● ABOUT THIS TASK
Go over the entries below line by line, copying each one that contains the word "Compact".

● ● ●

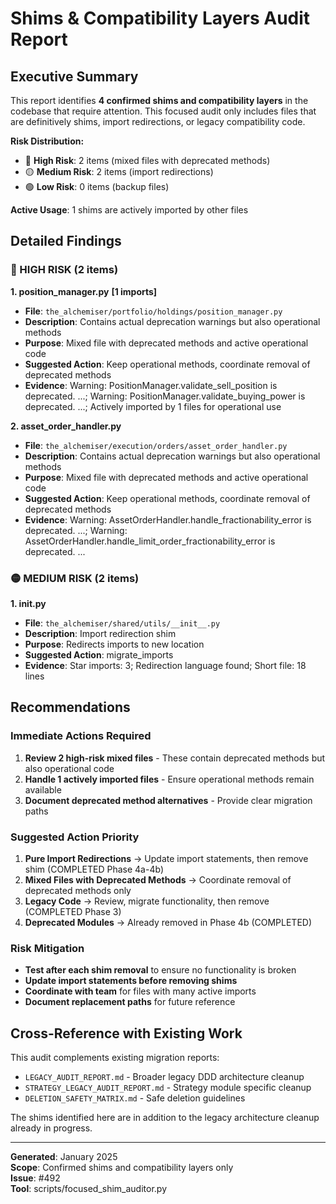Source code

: # Shims & Compatibility Layers Audit Report

## Executive Summary

This report identifies **4 confirmed shims and compatibility layers** in the codebase that require attention. This focused audit only includes files that are definitively shims, import redirections, or legacy compatibility code.

**Risk Distribution:**
- 🔴 **High Risk**: 2 items (mixed files with deprecated methods)
- 🟡 **Medium Risk**: 2 items (import redirections)
- 🟢 **Low Risk**: 0 items (backup files)

**Active Usage**: 1 shims are actively imported by other files

## Detailed Findings

### 🔴 HIGH RISK (2 items)

**1. position_manager.py** **[1 imports]**
- **File**: `the_alchemiser/portfolio/holdings/position_manager.py`
- **Description**: Contains actual deprecation warnings but also operational methods
- **Purpose**: Mixed file with deprecated methods and active operational code
- **Suggested Action**: Keep operational methods, coordinate removal of deprecated methods
- **Evidence**: Warning: PositionManager.validate_sell_position is deprecated. ...; Warning: PositionManager.validate_buying_power is deprecated. ...; Actively imported by 1 files for operational use

**2. asset_order_handler.py**
- **File**: `the_alchemiser/execution/orders/asset_order_handler.py`
- **Description**: Contains actual deprecation warnings but also operational methods
- **Purpose**: Mixed file with deprecated methods and active operational code
- **Suggested Action**: Keep operational methods, coordinate removal of deprecated methods
- **Evidence**: Warning: AssetOrderHandler.handle_fractionability_error is deprecated. ...; Warning: AssetOrderHandler.handle_limit_order_fractionability_error is deprecated. ...

### 🟡 MEDIUM RISK (2 items)
**1. __init__.py**
- **File**: `the_alchemiser/shared/utils/__init__.py`
- **Description**: Import redirection shim
- **Purpose**: Redirects imports to new location
- **Suggested Action**: migrate_imports
- **Evidence**: Star imports: 3; Redirection language found; Short file: 18 lines

## Recommendations

### Immediate Actions Required

1. **Review 2 high-risk mixed files** - These contain deprecated methods but also operational code
2. **Handle 1 actively imported files** - Ensure operational methods remain available
3. **Document deprecated method alternatives** - Provide clear migration paths

### Suggested Action Priority

1. **Pure Import Redirections** → Update import statements, then remove shim (COMPLETED Phase 4a-4b)
2. **Mixed Files with Deprecated Methods** → Coordinate removal of deprecated methods only
3. **Legacy Code** → Review, migrate functionality, then remove (COMPLETED Phase 3)
4. **Deprecated Modules** → Already removed in Phase 4b (COMPLETED)

### Risk Mitigation

- **Test after each shim removal** to ensure no functionality is broken
- **Update import statements before removing shims**
- **Coordinate with team** for files with many active imports
- **Document replacement paths** for future reference

## Cross-Reference with Existing Work

This audit complements existing migration reports:
- `LEGACY_AUDIT_REPORT.md` - Broader legacy DDD architecture cleanup
- `STRATEGY_LEGACY_AUDIT_REPORT.md` - Strategy module specific cleanup
- `DELETION_SAFETY_MATRIX.md` - Safe deletion guidelines

The shims identified here are in addition to the legacy architecture cleanup already in progress.

---

**Generated**: January 2025  
**Scope**: Confirmed shims and compatibility layers only  
**Issue**: #492  
**Tool**: scripts/focused_shim_auditor.py  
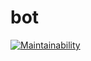 # bot

[![Maintainability](https://api.codeclimate.com/v1/badges/e3f47d7ee443d2cd2964/maintainability)](https://codeclimate.com/github/TimurDavlet/bot/maintainability)
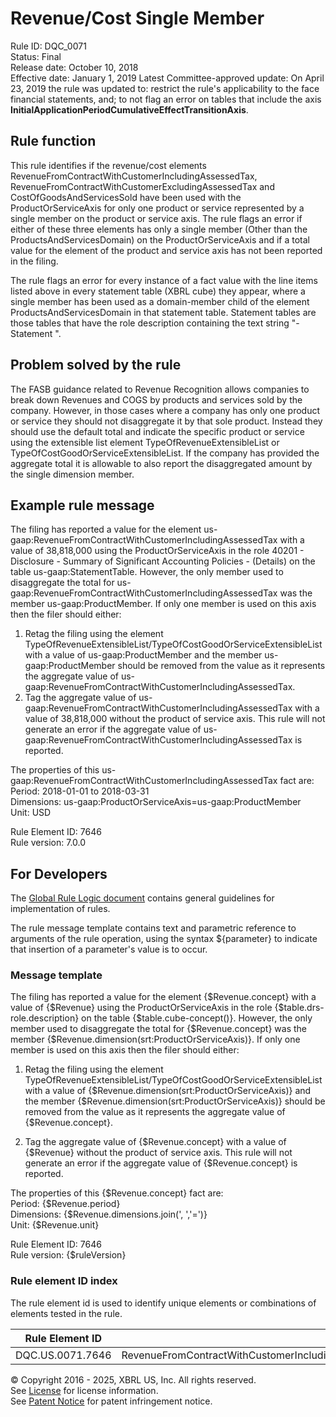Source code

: # Revenue/Cost Single Member
Rule ID: DQC_0071  
Status: Final  
Release date: October 10, 2018  
Effective date: January 1, 2019 
Latest Committee-approved update: On April 23, 2019 the rule was updated to: restrict the rule's applicability to the face financial statements, and; to not flag an error on tables that include the axis **InitialApplicationPeriodCumulativeEffectTransitionAxis**.  

## Rule function 
This rule identifies if the revenue/cost elements RevenueFromContractWithCustomerIncludingAssessedTax, RevenueFromContractWithCustomerExcludingAssessedTax and CostOfGoodsAndServicesSold  have been used with the ProductOrServiceAxis for only one product or service represented by a single member on the product or service axis.  The rule flags an error if either of these three elements has only a single member (Other than the ProductsAndServicesDomain) on the ProductOrServiceAxis and if a total value for the element of the product and service axis has not been reported in the filing.  

The rule flags an error for every instance of a fact value with the line items listed above in every statement table (XBRL cube) they appear, where a single member has been used as a domain-member child of the element ProductsAndServicesDomain in that statement table. Statement tables are those tables that have the role description containing the text string "- Statement ".  

## Problem solved by the rule
The FASB guidance related to Revenue Recognition allows companies to break down Revenues and COGS by products and services sold by the company.  However, in those cases where a company has only one product or service they should not disaggregate it by that sole product.  Instead they should use the default total and indicate the specific product or service using the extensible list element TypeOfRevenueExtensibleList or TypeOfCostGoodOrServiceExtensibleList. If the company has provided the aggregate total it is allowable to also report the disaggregated amount by the single dimension member.  

## Example rule message
The filing has  reported a value for the element us-gaap:RevenueFromContractWithCustomerIncludingAssessedTax with a value of 38,818,000 using the ProductOrServiceAxis in the role 40201 - Disclosure - Summary of Significant Accounting Policies - (Details) on the table us-gaap:StatementTable. However, the only member used to disaggregate the total for us-gaap:RevenueFromContractWithCustomerIncludingAssessedTax was the member us-gaap:ProductMember. If only one member is used on this axis then the filer should either:

  1. Retag the filing using the element TypeOfRevenueExtensibleList/TypeOfCostGoodOrServiceExtensibleList with a value of us-gaap:ProductMember and the member us-gaap:ProductMember should be removed from the value as it represents the aggregate value of us-gaap:RevenueFromContractWithCustomerIncludingAssessedTax.  
  2. Tag the aggregate value of us-gaap:RevenueFromContractWithCustomerIncludingAssessedTax with a value of 38,818,000 without the product of service axis. This rule will not generate an error if the aggregate value of us-gaap:RevenueFromContractWithCustomerIncludingAssessedTax is reported.  

The properties of this us-gaap:RevenueFromContractWithCustomerIncludingAssessedTax fact are:  
Period: 2018-01-01 to 2018-03-31  
Dimensions: us-gaap:ProductOrServiceAxis=us-gaap:ProductMember  
Unit: USD

Rule Element ID: 7646  
Rule version: 7.0.0

## For Developers
The [Global Rule Logic document](https://github.com/DataQualityCommittee/dqc_us_rules/blob/master/docs/GlobalRuleLogic.md) contains general guidelines for implementation of rules.  

The rule message template contains text and parametric reference to arguments of the rule operation, using the syntax ${parameter} to indicate that insertion of a parameter's value is to occur.  

### Message template
The filing has  reported a value for the element {$Revenue.concept} with a value of {$Revenue} using the ProductOrServiceAxis in the role {$table.drs-role.description} on the table {$table.cube-concept()}. However, the only member used to disaggregate the total for {$Revenue.concept} was the member {$Revenue.dimension(srt:ProductOrServiceAxis)}. If only one member is used on this axis then the filer should either:

  1. Retag the filing using the element TypeOfRevenueExtensibleList/TypeOfCostGoodOrServiceExtensibleList with a value of {$Revenue.dimension(srt:ProductOrServiceAxis)} and the member {$Revenue.dimension(srt:ProductOrServiceAxis)} should be removed from the value as it represents the aggregate value of {$Revenue.concept}.  
 
  2. Tag the aggregate value of {$Revenue.concept} with a value of {$Revenue} without the product of service axis. This rule will not generate an error if the aggregate value of {$Revenue.concept} is reported.  

The properties of this {$Revenue.concept} fact are:  
Period: {$Revenue.period}  
Dimensions: {$Revenue.dimensions.join(', ','=')}  
Unit: {$Revenue.unit}

Rule Element ID: 7646  
Rule version: {$ruleVersion}

### Rule element ID index 
The rule element id is used to identify unique elements or combinations of elements tested in the rule. 

|Rule Element ID|Elements|
|--------|--------|
|DQC.US.0071.7646|RevenueFromContractWithCustomerIncludingAssessedTaxRevenueFromContractWithCustomerExcludingAssessedTaxCostOfGoodsAndServicesSold|

© Copyright 2016 - 2025, XBRL US, Inc. All rights reserved.   
See [License](https://xbrl.us/dqc-license) for license information.  
See [Patent Notice](https://xbrl.us/dqc-patent) for patent infringement notice.  
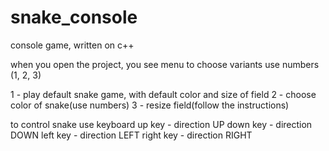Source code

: # snake_console

console game, written on c++

when you open the project, you see menu
to choose variants use numbers (1, 2, 3)

1 - play default snake game, with default color and size of field
2 - choose color of snake(use numbers)
3 - resize field(follow the instructions)

to control snake use keyboard
up key - direction UP
down key - direction DOWN
left key - direction LEFT
right key - direction RIGHT
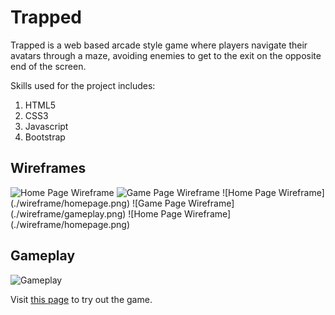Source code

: # Trapped

Trapped is a web based arcade style game where players navigate their avatars through a maze, avoiding enemies to get to the exit on the opposite end of the screen.

Skills used for the project includes:

1. HTML5
2. CSS3
3. Javascript
4. Bootstrap

## Wireframes

<img src="./wireframe/Trapped-homepage.png" width="300px" height="300px" alt="Home Page Wireframe" />
<img src="./wireframe/Trapped-gameplay.png" width="300px" height="300px" alt="Game Page Wireframe" />
![Home Page Wireframe](./wireframe/homepage.png)
![Game Page Wireframe](./wireframe/gameplay.png)
![Home Page Wireframe](./wireframe/homepage.png)

## Gameplay

![Gameplay](https://media.giphy.com/media/1qeeSneeMzW7ijqlVS/giphy.gif)

Visit [this page](https://trap.netlify.com) to try out the game.
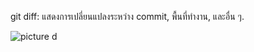 git diff: แสดงการเปลี่ยนแปลงระหว่าง commit, พื้นที่ทำงาน, และอื่น ๆ.

![picture d](https://github.com/65030034/Git_A-Z_Missions_65030034_new/assets/144875017/158c1153-cbd7-428a-9ade-d10d4ee25f18)
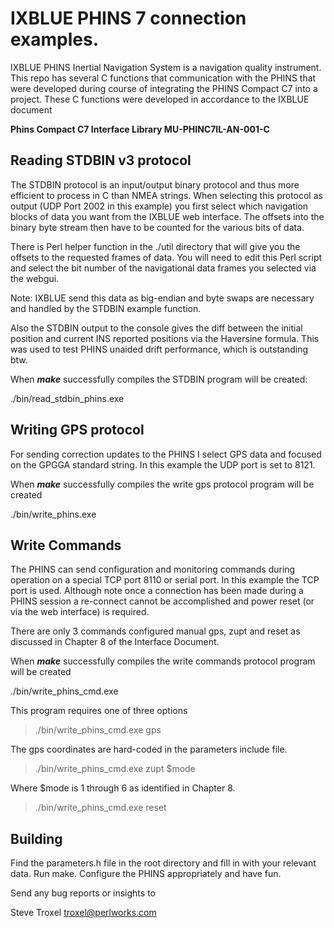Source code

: # IXBLUE PHINS 7 connection examples. 

IXBLUE PHINS Inertial Navigation System is a navigation quality instrument. This repo has several C functions that communication with the PHINS that were developed during course of integrating the PHINS Compact C7 into a project.  These C functions were developed in accordance to the IXBLUE document 

**Phins Compact C7 Interface Library MU-PHINC7IL-AN-001-C**

## Reading STDBIN v3 protocol

The STDBIN protocol is an input/output binary protocol and thus more efficient to process in C than NMEA strings. When selecting this protocol as output (UDP Port 2002 in this example) you first select which navigation blocks of data you want from the IXBLUE web interface. The offsets into the binary byte stream then have to be counted for the various bits of data. 

There is Perl helper function in the ./util directory that will give you the offsets to the requested frames of data. You will need to edit this Perl script and select the bit number of the navigational data frames you selected via the webgui. 

Note: IXBLUE send this data as big-endian and byte swaps are necessary and handled by the STDBIN example function. 

Also the STDBIN output to the console gives the diff between the initial position and current INS reported positions via the Haversine formula. This was used to test PHINS unaided drift performance, which is outstanding btw.  

When ***make*** successfully compiles the STDBIN program will be created:

./bin/read_stdbin_phins.exe  
 
## Writing GPS protocol

For sending correction updates to the PHINS I select GPS data and focused on the GPGGA standard string. In this example the UDP port is set to 8121.

When ***make*** successfully compiles the write gps protocol program will be created 

./bin/write_phins.exe 

## Write Commands

The PHINS can send configuration and monitoring commands during operation on a special TCP port 8110 or serial port. In this example the TCP port is used. Although note once a connection has been made during a PHINS session a re-connect cannot be accomplished and power reset (or via the web interface) is required. 

There are only 3 commands configured manual gps, zupt and reset as discussed in Chapter 8 of the Interface Document. 

When ***make*** successfully compiles the write commands protocol program will be created 

./bin/write_phins_cmd.exe 

This program requires one of three options 

>./bin/write_phins_cmd.exe gps

The gps coordinates are hard-coded in the parameters include file.

>./bin/write_phins_cmd.exe zupt $mode

Where $mode is 1 through 6 as identified in Chapter 8.

>./bin/write_phins_cmd.exe reset

## Building

Find the parameters.h file in the root directory and fill in with your relevant data. Run make. Configure the PHINS appropriately and have fun. 

Send any bug reports or insights to

Steve Troxel
troxel@perlworks.com
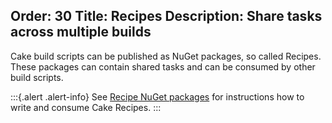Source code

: Order: 30
Title: Recipes
Description: Share tasks across multiple builds
---

Cake build scripts can be published as NuGet packages, so called Recipes. These packages can contain shared tasks and can be consumed by other build scripts.

:::{.alert .alert-info}
See [Recipe NuGet packages](/docs/writing-builds/reusing-builds#recipe-nuget-packages) for instructions how to write and consume Cake Recipes.
:::
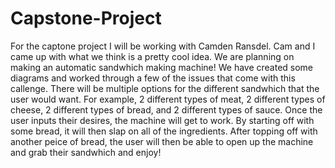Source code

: # Capstone-Project
For the captone project I will be working with Camden Ransdel. Cam and I came up with what we think is a pretty cool idea. We are planning on making an automatic sandwhich making machine! We have created some diagrams and worked through a few of the issues that come with this callenge. There will be multiple options for the different sandwhich that the user would want. For example, 2 different types of meat, 2 different types of cheese, 2 different types of bread, and 2 different types of sauce. Once the user inputs their desires, the machine will get to work. By starting off with some bread, it will then slap on all of the ingredients. After topping off with another peice of bread, the user will then be able to open up the machine and grab their sandwhich and enjoy!
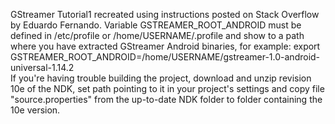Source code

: GStreamer Tutorial1 recreated using instructions posted on Stack Overflow by Eduardo Fernando.
Variable GSTREAMER_ROOT_ANDROID must be defined in /etc/profile or /home/USERNAME/.profile and show to a path where you have extracted GStreamer Android binaries, for example:
export GSTREAMER_ROOT_ANDROID=/home/USERNAME/gstreamer-1.0-android-universal-1.14.2<br/>
If you're having trouble building the project, download and unzip revision 10e of the NDK, set path pointing to it in your project's settings and copy file "source.properties" from the up-to-date NDK folder to folder containing the 10e version.
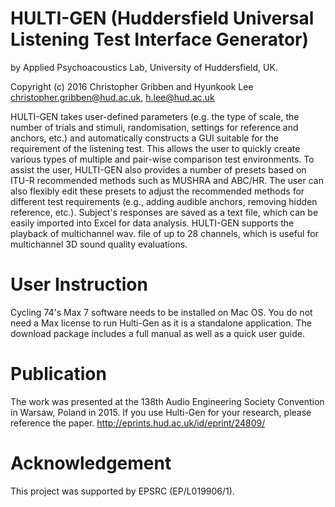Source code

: # HULTI-GEN (Huddersfield Universal Listening Test Interface Generator)

by Applied Psychoacoustics Lab, University of Huddersfield, UK.

Copyright (c) 2016 Christopher Gribben and Hyunkook Lee
christopher.gribben@hud.ac.uk, h.lee@hud.ac.uk

HULTI-GEN takes user-defined parameters (e.g. the type of scale, the number of trials and stimuli, randomisation, settings for reference and anchors, etc.) and automatically constructs a GUI suitable for the requirement of the listening test. This allows the user to quickly create various types of multiple and pair-wise comparison test environments. To assist the user, HULTI-GEN also provides a number of presets based on ITU-R recommended methods such as MUSHRA and ABC/HR. The user can also flexibly edit these presets to adjust the recommended methods for different test requirements (e.g., adding audible anchors, removing hidden reference, etc.). Subject's responses are saved as a text file, which can be easily imported into Excel for data analysis. HULTI-GEN supports the playback of multichannel wav. file of up to 28 channels, which is useful for multichannel 3D sound quality evaluations.

# User Instruction
Cycling 74's Max 7 software needs to be installed on Mac OS. You do not need a Max license to run Hulti-Gen as it is a standalone application. The download package includes a full manual as well as a quick user guide.

# Publication
The work was presented at the 138th Audio Engineering Society Convention in Warsaw, Poland in 2015. If you use Hulti-Gen for your research, please reference the paper.
http://eprints.hud.ac.uk/id/eprint/24809/

# Acknowledgement 

This project was supported by EPSRC (EP/L019906/1).

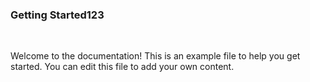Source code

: ### Getting Started123

&nbsp;

Welcome to the documentation! This is an example file to help you get started. You can edit this file to add your own content.
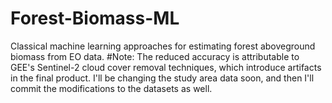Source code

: # Forest-Biomass-ML
Classical machine learning approaches for estimating forest aboveground biomass from EO data.
#Note: The reduced accuracy is attributable to GEE's Sentinel-2 cloud cover removal techniques, which introduce artifacts in the final product. I'll be changing the study area data soon, and then I'll commit the modifications to the datasets as well.
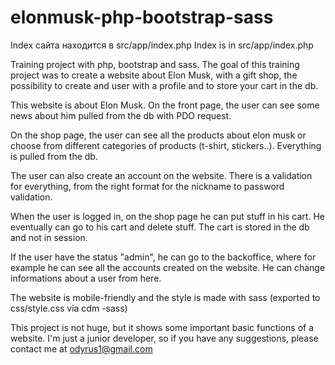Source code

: # elonmusk-php-bootstrap-sass

Index сайта находится в src/app/index.php
Index is in src/app/index.php

Training project with php, bootstrap and sass. The goal of this training project was to create a website about Elon Musk, with a gift shop, the possibility to create and user with a profile and to store your cart in the db.

This website is about Elon Musk. On the front page, the user can see some news about him pulled from the db with PDO request. 

On the shop page, the user can see all the products about elon musk or choose from different categories of products (t-shirt, stickers..). Everything is pulled from the db.

The user can also create an account on the website. There is a validation for everything, from the right format for the nickname to password validation. 

When the user is logged in, on the shop page he can put stuff in his cart. He eventually can go to his cart and delete stuff. The cart is stored in the db and not in session.

If the user have the status "admin", he can go to the backoffice, where for example he can see all the accounts created on the website. He can change informations about a user from here.

The website is mobile-friendly and the style is made with sass (exported to css/style.css via cdm -sass)



This project is not huge, but it shows some important basic functions of a website. I'm just a junior developer, so if you have any suggestions, please contact me at odyrus1@gmail.com
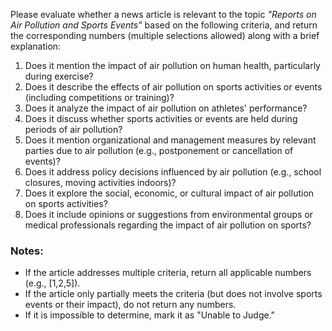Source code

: Please evaluate whether a news article is relevant to the topic *"Reports on Air Pollution and Sports Events"* based on the following criteria, and return the corresponding numbers (multiple selections allowed) along with a brief explanation:  

1. Does it mention the impact of air pollution on human health, particularly during exercise?  
2. Does it describe the effects of air pollution on sports activities or events (including competitions or training)?  
3. Does it analyze the impact of air pollution on athletes' performance?  
4. Does it discuss whether sports activities or events are held during periods of air pollution?  
5. Does it mention organizational and management measures by relevant parties due to air pollution (e.g., postponement or cancellation of events)?  
6. Does it address policy decisions influenced by air pollution (e.g., school closures, moving activities indoors)?  
7. Does it explore the social, economic, or cultural impact of air pollution on sports activities?  
8. Does it include opinions or suggestions from environmental groups or medical professionals regarding the impact of air pollution on sports?  

### Notes:
- If the article addresses multiple criteria, return all applicable numbers (e.g., [1,2,5]).  
- If the article only partially meets the criteria (but does not involve sports events or their impact), do not return any numbers.  
- If it is impossible to determine, mark it as "Unable to Judge."  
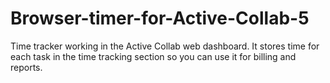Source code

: # Browser-timer-for-Active-Collab-5
Time tracker working in the Active Collab web dashboard. It stores time for each task in the time tracking section so you can use it for billing and reports.
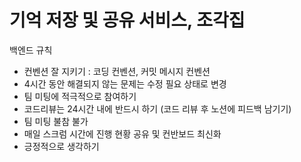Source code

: # 기억 저장 및 공유 서비스, 조각집

백엔드 규칙 
- 컨벤션 잘 지키기 : 코딩 컨벤션, 커밋 메시지 컨벤션
- 4시간 동안 해결되지 않는 문제는 수정 필요 상태로 변경
- 팀 미팅에 적극적으로 참여하기
- 코드리뷰는 24시간 내에 반드시 하기 (코드 리뷰 후 노션에 피드백 남기기)
- 팀 미팅 불참 불가
- 매일 스크럼 시간에 진행 현황 공유 및 컨반보드 최신화
- 긍정적으로 생각하기 
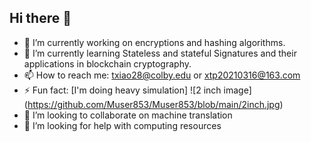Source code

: ## Hi there 👋
- 🔭 I’m currently working on encryptions and hashing algorithms.
- 🌱 I’m currently learning Stateless and stateful Signatures and their applications in blockchain cryptography.
- 📫 How to reach me: txiao28@colby.edu or xtp20210316@163.com
- ⚡ Fun fact: [I'm doing heavy simulation]
![2 inch image] (https://github.com/Muser853/Muser853/blob/main/2inch.jpg)
- 👯 I’m looking to collaborate on machine translation
- 🤔 I’m looking for help with computing resources
<!--Personal website: [Text] (https://muser853.github.io/)
- 💬 Ask me about ...
- 😄 Pronouns: ...
-->
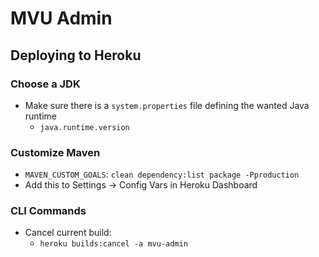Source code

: # MVU Admin

## Deploying to Heroku
### Choose a JDK
* Make sure there is a `system.properties` file defining the wanted Java runtime
  * `java.runtime.version`
### Customize Maven
* `MAVEN_CUSTOM_GOALS`: `clean dependency:list package -Pproduction`
* Add this to Settings -> Config Vars in Heroku Dashboard

### CLI Commands
* Cancel current build:
  * `heroku builds:cancel -a mvu-admin`
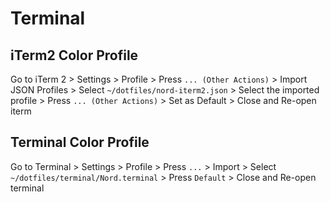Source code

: # Terminal

## iTerm2 Color Profile

Go to iTerm 2 > Settings > Profile > Press `... (Other Actions)` > Import JSON Profiles > Select `~/dotfiles/nord-iterm2.json` > Select the imported profile > Press `... (Other Actions)` > Set as Default > Close and Re-open iterm

## Terminal Color Profile

Go to Terminal > Settings > Profile > Press `...` > Import > Select `~/dotfiles/terminal/Nord.terminal` > Press `Default` > Close and Re-open terminal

● ● ●

● ANSWER
IXBLUE PHINS Inertial Navigation System is a navigation quality instrument. This repo has several C functions that communication with the PHINS that were developed during course of integrating the PHINS Compact C7 into a project.  These C functions were developed in accordance to the IXBLUE document 
**Phins Compact C7 Interface Library MU-PHINC7IL-AN-001-C**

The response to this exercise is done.